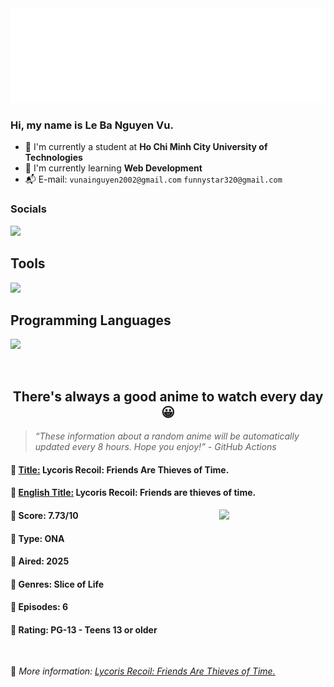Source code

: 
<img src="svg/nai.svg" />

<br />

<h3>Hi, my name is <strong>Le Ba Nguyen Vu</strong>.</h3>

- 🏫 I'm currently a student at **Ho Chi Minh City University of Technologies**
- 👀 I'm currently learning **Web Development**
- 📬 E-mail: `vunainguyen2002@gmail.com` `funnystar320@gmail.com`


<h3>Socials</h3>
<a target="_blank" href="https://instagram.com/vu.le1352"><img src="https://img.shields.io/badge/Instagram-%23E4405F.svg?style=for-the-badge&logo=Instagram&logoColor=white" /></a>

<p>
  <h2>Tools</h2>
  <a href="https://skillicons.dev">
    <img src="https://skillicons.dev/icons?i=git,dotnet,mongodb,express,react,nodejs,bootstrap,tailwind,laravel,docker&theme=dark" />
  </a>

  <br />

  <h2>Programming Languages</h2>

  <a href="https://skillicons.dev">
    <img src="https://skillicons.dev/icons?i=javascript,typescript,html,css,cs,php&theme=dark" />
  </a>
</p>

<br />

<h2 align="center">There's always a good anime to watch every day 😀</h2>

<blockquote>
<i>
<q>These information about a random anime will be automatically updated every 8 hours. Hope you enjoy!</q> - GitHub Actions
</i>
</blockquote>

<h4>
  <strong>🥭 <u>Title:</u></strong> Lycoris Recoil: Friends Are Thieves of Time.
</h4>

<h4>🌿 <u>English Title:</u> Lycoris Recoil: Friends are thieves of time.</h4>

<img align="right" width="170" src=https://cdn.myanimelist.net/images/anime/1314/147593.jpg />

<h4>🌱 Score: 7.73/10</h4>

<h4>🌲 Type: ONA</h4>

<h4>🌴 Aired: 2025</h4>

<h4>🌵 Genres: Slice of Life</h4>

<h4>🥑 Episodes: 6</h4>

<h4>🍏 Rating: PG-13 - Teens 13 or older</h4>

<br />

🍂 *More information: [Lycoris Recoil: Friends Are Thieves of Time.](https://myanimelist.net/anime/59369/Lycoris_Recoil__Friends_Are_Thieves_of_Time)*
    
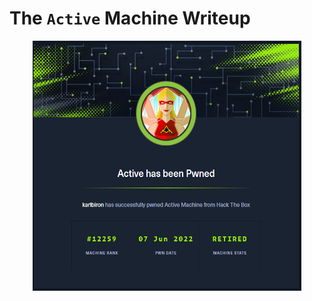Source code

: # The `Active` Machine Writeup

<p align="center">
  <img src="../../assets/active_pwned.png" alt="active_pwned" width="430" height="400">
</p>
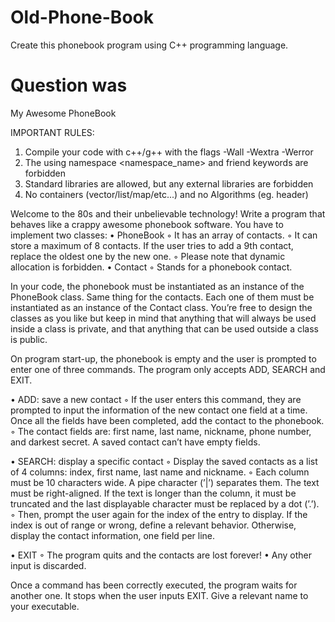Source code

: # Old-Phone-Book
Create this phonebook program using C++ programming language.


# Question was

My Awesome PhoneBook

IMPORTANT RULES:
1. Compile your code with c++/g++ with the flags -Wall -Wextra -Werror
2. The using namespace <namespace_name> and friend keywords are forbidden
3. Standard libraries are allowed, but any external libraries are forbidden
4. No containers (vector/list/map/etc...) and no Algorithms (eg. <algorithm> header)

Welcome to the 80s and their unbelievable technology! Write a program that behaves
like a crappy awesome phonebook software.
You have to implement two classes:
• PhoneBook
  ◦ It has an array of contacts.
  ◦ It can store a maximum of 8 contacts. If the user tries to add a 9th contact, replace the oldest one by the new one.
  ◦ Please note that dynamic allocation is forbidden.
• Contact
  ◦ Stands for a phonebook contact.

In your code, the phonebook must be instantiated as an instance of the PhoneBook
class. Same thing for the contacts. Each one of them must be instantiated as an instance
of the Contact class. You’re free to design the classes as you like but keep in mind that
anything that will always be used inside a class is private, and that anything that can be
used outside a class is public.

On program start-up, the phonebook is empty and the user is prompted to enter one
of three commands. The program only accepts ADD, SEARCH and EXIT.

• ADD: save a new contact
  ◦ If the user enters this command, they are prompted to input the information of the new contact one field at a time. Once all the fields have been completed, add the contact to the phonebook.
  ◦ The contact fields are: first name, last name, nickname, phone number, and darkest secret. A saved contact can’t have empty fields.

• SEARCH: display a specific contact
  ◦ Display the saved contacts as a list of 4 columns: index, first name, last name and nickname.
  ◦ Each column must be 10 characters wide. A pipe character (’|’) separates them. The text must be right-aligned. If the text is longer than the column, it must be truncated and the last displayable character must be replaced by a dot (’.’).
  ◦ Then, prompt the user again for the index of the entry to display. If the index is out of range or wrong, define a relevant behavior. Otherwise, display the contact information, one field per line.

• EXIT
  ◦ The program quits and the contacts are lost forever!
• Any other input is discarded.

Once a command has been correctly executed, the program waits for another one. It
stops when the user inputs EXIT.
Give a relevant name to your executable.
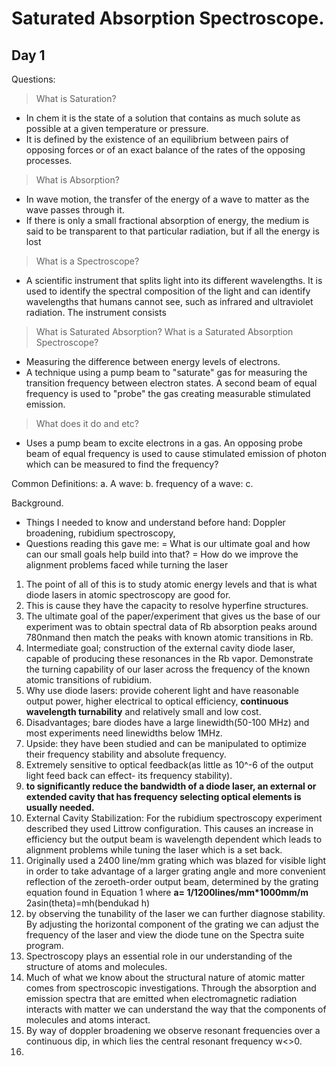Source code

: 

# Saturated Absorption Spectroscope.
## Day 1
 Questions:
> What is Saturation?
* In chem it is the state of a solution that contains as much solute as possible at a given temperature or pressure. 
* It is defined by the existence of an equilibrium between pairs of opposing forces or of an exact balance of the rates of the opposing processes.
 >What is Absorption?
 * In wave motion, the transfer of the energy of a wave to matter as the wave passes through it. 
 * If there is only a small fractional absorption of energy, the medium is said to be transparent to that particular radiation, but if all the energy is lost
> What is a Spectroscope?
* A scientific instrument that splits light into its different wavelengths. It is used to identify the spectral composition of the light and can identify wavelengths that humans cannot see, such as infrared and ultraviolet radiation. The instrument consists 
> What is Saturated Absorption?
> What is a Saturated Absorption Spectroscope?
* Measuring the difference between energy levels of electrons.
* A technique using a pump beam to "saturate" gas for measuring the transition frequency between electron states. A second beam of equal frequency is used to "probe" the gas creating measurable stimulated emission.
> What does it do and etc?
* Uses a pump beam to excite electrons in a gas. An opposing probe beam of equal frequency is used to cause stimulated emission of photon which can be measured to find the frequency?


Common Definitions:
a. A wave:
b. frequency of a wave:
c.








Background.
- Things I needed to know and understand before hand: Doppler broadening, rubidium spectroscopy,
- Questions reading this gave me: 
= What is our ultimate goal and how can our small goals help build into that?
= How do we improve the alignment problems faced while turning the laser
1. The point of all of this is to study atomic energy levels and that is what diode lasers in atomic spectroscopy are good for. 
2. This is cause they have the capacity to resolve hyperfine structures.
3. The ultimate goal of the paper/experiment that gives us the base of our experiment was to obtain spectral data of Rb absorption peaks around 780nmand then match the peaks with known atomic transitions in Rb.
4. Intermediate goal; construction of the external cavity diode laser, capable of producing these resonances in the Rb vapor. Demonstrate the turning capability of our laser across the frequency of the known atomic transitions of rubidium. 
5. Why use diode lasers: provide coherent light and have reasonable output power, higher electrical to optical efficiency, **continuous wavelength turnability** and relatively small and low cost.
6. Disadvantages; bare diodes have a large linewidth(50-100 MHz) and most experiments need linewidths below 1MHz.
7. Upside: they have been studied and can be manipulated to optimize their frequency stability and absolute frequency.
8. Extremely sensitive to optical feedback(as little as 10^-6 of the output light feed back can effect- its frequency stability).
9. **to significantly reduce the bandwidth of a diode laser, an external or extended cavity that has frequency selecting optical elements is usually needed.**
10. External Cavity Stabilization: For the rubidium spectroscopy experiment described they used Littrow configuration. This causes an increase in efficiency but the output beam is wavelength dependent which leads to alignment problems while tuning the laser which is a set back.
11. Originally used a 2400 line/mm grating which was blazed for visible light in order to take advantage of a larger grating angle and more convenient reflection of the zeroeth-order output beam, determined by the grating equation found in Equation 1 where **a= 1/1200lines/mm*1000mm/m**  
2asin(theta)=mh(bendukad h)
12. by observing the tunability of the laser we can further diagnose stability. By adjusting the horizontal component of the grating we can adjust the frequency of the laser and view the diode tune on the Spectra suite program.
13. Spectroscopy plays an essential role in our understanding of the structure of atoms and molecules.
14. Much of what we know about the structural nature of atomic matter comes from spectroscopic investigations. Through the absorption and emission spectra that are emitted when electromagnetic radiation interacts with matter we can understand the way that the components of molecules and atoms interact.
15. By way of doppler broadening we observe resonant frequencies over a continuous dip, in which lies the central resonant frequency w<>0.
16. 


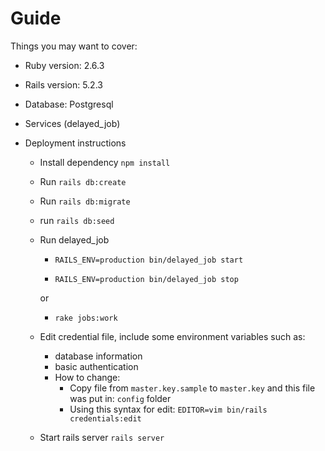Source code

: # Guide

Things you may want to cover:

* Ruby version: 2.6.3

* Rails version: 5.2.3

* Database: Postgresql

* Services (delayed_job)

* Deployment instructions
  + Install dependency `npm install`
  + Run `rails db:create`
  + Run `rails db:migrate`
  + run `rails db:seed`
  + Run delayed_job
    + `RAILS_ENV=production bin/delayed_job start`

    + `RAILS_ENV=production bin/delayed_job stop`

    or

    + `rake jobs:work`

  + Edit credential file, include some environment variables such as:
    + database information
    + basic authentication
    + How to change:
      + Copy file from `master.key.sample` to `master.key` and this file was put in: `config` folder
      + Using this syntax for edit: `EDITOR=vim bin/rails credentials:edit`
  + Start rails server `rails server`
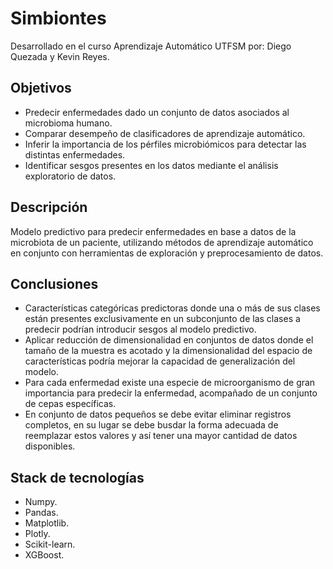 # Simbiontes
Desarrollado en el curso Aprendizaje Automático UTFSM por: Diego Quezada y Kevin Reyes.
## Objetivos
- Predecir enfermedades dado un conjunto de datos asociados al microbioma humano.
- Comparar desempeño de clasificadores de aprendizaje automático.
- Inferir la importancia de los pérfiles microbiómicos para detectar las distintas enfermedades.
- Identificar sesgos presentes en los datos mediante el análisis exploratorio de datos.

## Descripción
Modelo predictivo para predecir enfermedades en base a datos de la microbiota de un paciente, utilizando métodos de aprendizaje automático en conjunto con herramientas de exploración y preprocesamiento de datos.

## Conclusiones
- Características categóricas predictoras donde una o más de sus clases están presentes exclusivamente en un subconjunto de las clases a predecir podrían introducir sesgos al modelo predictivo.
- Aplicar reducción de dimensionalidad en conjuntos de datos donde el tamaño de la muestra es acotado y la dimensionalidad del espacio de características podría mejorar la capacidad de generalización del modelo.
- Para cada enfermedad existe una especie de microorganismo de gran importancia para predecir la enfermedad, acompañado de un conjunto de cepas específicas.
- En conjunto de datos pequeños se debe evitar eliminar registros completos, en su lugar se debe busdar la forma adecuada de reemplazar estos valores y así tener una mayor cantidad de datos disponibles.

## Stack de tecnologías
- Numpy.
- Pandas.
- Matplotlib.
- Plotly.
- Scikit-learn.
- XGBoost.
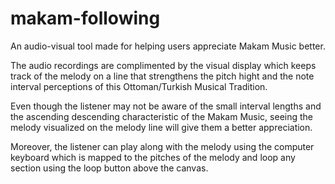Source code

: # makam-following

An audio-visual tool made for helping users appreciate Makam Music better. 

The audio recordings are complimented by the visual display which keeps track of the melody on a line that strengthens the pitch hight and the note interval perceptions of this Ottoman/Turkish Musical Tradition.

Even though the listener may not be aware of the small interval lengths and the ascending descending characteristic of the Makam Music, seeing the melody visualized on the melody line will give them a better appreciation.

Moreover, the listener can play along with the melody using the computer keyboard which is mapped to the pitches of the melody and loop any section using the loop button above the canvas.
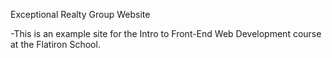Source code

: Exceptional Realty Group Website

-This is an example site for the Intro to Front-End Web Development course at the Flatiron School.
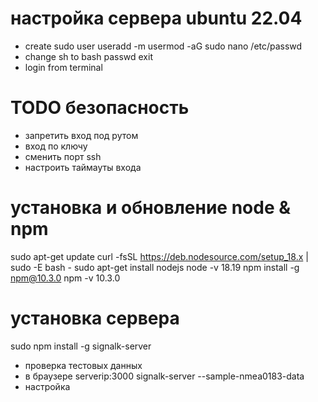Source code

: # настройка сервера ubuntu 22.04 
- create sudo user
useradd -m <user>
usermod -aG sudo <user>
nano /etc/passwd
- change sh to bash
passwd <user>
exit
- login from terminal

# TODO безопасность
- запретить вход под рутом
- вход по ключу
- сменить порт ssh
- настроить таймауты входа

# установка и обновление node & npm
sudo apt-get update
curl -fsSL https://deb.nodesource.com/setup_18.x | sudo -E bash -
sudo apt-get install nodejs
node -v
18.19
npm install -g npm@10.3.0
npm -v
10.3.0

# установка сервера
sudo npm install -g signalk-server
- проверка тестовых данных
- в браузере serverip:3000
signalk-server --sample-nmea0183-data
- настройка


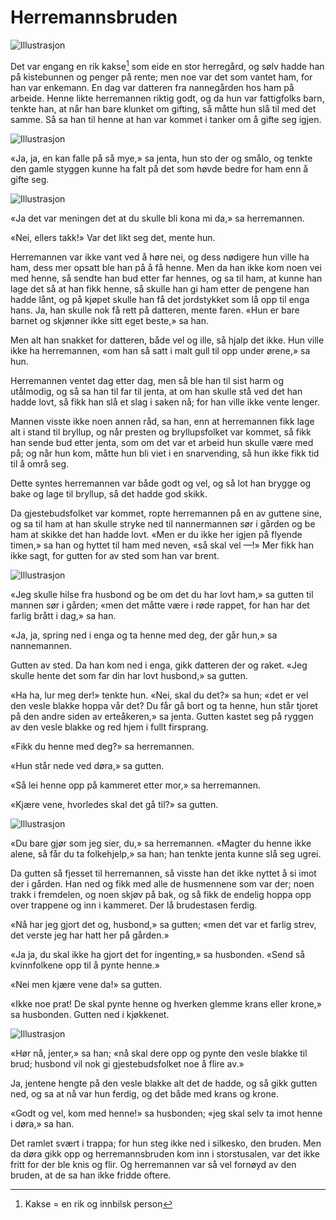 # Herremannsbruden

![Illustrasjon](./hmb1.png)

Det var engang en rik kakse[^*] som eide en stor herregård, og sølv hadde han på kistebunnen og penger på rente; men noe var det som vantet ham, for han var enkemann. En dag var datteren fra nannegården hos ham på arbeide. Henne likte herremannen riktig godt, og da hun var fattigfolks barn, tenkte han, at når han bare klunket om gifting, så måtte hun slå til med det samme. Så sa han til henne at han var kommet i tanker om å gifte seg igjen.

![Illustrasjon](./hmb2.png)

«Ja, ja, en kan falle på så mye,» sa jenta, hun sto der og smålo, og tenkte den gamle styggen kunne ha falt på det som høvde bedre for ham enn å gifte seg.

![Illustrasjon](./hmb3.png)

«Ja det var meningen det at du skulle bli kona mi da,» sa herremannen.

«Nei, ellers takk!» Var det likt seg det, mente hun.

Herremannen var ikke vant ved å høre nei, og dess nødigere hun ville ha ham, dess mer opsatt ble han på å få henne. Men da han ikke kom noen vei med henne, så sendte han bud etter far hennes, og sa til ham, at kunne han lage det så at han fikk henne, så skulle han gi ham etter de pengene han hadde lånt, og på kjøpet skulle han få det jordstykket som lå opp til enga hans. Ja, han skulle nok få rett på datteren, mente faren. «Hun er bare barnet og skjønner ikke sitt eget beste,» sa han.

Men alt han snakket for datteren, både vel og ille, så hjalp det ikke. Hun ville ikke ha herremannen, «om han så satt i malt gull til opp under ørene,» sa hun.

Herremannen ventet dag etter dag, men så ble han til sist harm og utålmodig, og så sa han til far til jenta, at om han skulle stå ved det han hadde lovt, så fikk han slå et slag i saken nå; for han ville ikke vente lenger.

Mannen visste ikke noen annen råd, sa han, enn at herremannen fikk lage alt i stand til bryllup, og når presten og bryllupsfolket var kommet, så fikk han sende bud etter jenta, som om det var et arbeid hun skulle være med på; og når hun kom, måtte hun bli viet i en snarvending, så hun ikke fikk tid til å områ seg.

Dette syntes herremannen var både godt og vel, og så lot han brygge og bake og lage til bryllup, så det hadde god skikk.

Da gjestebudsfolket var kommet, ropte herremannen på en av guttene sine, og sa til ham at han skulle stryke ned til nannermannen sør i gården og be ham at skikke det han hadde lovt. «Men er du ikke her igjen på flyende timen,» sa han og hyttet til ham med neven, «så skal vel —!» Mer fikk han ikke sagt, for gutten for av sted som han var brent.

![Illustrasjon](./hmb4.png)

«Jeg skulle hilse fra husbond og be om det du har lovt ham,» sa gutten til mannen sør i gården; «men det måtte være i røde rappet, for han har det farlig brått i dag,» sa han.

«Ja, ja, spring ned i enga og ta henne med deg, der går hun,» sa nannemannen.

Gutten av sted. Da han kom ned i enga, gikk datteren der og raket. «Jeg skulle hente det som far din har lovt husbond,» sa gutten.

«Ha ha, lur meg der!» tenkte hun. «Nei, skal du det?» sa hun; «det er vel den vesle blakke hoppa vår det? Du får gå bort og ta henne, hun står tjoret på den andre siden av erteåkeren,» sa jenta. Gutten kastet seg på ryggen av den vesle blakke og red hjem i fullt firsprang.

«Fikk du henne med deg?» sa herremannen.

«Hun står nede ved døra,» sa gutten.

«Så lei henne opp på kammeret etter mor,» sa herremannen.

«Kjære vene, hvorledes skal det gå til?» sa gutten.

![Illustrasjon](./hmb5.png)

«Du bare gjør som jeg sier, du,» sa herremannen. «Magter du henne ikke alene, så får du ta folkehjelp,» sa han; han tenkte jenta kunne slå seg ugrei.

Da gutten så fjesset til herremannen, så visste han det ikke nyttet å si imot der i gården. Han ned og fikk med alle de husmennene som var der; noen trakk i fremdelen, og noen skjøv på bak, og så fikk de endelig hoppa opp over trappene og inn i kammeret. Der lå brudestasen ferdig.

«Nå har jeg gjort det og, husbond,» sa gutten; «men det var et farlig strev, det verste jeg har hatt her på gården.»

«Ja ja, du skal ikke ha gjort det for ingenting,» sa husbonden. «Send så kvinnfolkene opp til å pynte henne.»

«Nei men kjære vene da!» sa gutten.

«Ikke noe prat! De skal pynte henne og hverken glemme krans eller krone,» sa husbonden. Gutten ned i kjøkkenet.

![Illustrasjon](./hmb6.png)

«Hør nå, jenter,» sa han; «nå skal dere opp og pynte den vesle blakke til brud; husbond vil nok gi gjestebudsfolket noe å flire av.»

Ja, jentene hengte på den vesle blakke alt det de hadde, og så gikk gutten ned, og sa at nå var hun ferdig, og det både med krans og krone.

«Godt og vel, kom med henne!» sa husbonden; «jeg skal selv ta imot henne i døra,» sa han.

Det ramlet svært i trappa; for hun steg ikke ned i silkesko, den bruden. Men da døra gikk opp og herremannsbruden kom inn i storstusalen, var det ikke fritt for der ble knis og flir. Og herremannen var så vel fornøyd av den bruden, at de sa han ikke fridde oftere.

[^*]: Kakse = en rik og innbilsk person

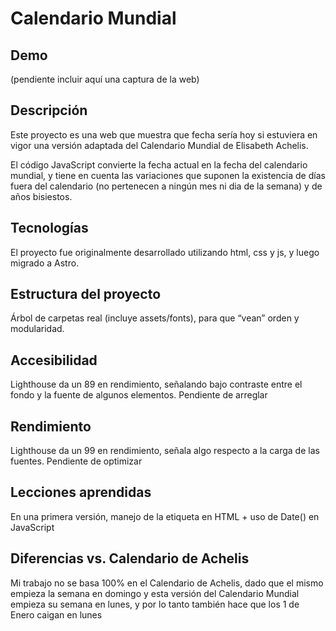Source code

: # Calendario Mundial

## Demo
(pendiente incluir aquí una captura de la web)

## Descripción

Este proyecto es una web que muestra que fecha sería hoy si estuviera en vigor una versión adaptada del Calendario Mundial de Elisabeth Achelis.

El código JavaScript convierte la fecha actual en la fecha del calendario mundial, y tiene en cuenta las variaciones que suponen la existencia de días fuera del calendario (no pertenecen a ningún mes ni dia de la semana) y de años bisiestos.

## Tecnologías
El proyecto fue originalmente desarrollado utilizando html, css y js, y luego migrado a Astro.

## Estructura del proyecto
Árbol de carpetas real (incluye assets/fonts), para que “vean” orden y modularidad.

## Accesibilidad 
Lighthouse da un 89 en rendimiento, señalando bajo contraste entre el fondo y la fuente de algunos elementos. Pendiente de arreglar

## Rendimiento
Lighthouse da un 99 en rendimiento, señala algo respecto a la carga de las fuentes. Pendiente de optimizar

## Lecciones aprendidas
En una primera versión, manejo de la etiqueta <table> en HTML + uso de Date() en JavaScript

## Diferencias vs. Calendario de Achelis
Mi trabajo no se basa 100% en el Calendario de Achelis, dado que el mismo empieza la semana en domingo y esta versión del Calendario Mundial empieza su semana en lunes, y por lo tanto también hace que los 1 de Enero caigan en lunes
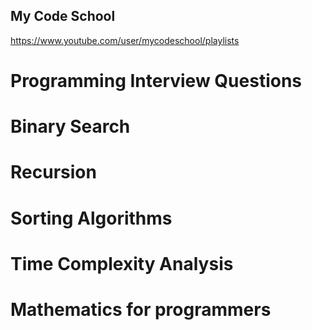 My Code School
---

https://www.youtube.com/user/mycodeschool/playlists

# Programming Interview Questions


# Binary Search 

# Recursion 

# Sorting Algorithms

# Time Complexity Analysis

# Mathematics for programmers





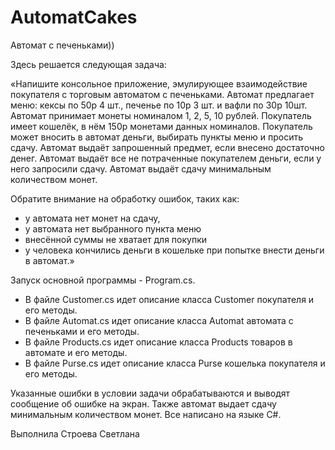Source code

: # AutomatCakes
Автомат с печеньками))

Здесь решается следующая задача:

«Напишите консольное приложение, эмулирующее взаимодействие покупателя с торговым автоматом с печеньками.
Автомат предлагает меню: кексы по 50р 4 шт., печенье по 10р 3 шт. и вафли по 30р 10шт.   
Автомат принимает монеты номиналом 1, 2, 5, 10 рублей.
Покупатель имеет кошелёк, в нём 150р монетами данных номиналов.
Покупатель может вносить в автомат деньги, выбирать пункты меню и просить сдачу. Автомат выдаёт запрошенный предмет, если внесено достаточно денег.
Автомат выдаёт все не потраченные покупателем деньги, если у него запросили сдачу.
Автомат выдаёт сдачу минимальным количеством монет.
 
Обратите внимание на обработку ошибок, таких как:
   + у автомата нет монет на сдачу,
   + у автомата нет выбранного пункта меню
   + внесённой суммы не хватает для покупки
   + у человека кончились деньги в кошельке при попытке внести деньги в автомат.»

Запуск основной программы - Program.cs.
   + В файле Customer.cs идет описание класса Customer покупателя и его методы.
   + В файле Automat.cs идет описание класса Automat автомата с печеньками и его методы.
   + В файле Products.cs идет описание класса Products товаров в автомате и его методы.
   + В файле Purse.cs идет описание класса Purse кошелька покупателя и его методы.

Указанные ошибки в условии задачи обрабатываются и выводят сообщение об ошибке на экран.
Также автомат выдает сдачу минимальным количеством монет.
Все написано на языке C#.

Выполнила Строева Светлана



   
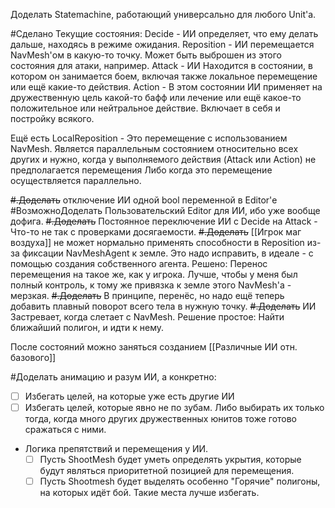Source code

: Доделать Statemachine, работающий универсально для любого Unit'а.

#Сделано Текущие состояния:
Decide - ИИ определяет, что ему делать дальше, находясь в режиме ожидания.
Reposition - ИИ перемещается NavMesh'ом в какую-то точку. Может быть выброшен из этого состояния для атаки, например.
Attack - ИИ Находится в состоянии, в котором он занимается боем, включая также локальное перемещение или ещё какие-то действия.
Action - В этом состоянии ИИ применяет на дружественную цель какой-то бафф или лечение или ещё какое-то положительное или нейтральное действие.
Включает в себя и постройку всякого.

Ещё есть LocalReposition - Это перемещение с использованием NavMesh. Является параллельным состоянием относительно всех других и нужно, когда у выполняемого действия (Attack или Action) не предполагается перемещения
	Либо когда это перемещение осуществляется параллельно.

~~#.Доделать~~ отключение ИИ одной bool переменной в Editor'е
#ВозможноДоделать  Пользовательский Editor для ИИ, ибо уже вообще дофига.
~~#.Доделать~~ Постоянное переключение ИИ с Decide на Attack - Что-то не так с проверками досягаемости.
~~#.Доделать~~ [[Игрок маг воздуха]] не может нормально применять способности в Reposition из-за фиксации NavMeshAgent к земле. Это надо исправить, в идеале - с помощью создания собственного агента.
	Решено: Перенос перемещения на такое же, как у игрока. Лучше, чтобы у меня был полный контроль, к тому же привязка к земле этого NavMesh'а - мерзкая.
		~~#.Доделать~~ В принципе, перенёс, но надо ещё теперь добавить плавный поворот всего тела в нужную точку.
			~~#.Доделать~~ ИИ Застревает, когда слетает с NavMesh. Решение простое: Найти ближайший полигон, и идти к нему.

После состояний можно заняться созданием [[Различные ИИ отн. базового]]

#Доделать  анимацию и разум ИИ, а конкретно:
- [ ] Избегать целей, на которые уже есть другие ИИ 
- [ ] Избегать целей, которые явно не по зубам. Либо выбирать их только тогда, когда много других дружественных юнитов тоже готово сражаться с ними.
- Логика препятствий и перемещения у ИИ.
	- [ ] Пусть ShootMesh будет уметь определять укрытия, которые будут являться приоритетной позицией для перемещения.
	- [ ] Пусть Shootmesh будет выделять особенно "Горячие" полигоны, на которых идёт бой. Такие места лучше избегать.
- - - - - - -
Lines above with the string "index" need to be found and copied.

● Task output
  ◦ Display the saved contacts as a list of 4 columns: index, first name, last name and nickname.
  ◦ Then, prompt the user again for the index of the entry to display. If the index is out of range or wrong, define a relevant behavior. Otherwise, display the contact information, one field per line.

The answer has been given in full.